Assignment |
All lines that hold the string "which" should be copied. Find them in the listing below.
'''
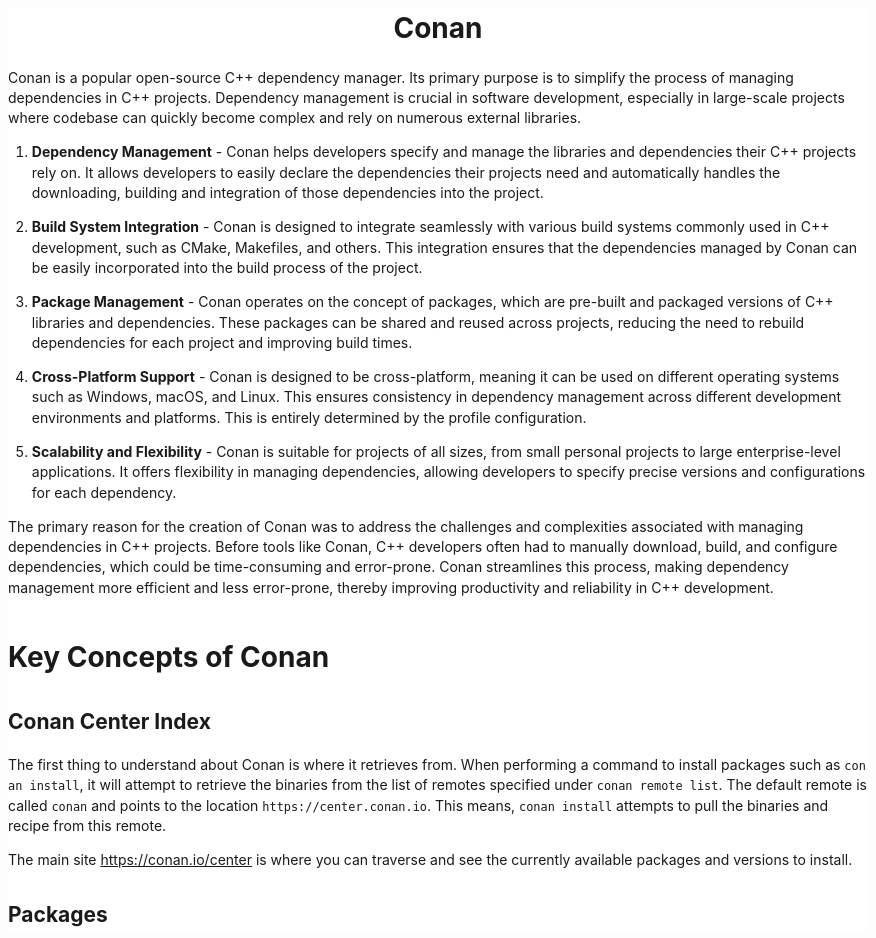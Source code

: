 <div align="center">
  <h1> Conan </h1>
</div>

Conan is a popular open-source C++ dependency manager. Its primary purpose is to simplify the process of managing dependencies in C++ projects. Dependency management is crucial in software development, especially in large-scale projects where codebase can quickly become complex and rely on numerous external libraries.

1. **Dependency Management** - Conan helps developers specify and manage the libraries and dependencies their C++ projects rely on. It allows developers to easily declare the dependencies their projects need and automatically handles the downloading, building and integration of those dependencies into the project.

2. **Build System Integration** - Conan is designed to integrate seamlessly with various build systems commonly used in C++ development, such as CMake, Makefiles, and others. This integration ensures that the dependencies managed by Conan can be easily incorporated into the build process of the project.

 3. **Package Management** - Conan operates on the concept of packages, which are pre-built and packaged versions of C++ libraries and dependencies. These packages can be shared and reused across projects, reducing the need to rebuild dependencies for each project and improving build times.

 4. **Cross-Platform Support** - Conan is designed to be cross-platform, meaning it can be used on different operating systems such as Windows, macOS, and Linux. This ensures consistency in dependency management across different development environments and platforms. This is entirely determined by the profile configuration.

 5. **Scalability and Flexibility** - Conan is suitable for projects of all sizes, from small personal projects to large enterprise-level applications. It offers flexibility in managing dependencies, allowing developers to specify precise versions and configurations for each dependency.

 The primary reason for the creation of Conan was to address the challenges and complexities associated with managing dependencies in C++ projects. Before tools like Conan, C++ developers often had to manually download, build, and configure dependencies, which could be time-consuming and error-prone. Conan streamlines this process, making dependency management more efficient and less error-prone, thereby improving productivity and reliability in C++ development.

 # Key Concepts of Conan

## Conan Center Index

The first thing to understand about Conan is where it retrieves from. When performing a command to install packages such as `conan install`, it will attempt to retrieve the binaries from the list of remotes specified under `conan remote list`. The default remote is called `conan` and points to the location `https://center.conan.io`. This means, `conan install` attempts to pull the binaries and recipe from this remote.

The main site https://conan.io/center is where you can traverse and see the currently available packages and versions to install.

 ## Packages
'''
Written answer |
 3. **Package Management** - Conan operates on the concept of packages, which are pre-built and packaged versions of C++ libraries and dependencies. These packages can be shared and reused across projects, reducing the need to rebuild dependencies for each project and improving build times.
 The primary reason for the creation of Conan was to address the challenges and complexities associated with managing dependencies in C++ projects. Before tools like Conan, C++ developers often had to manually download, build, and configure dependencies, which could be time-consuming and error-prone. Conan streamlines this process, making dependency management more efficient and less error-prone, thereby improving productivity and reliability in C++ development.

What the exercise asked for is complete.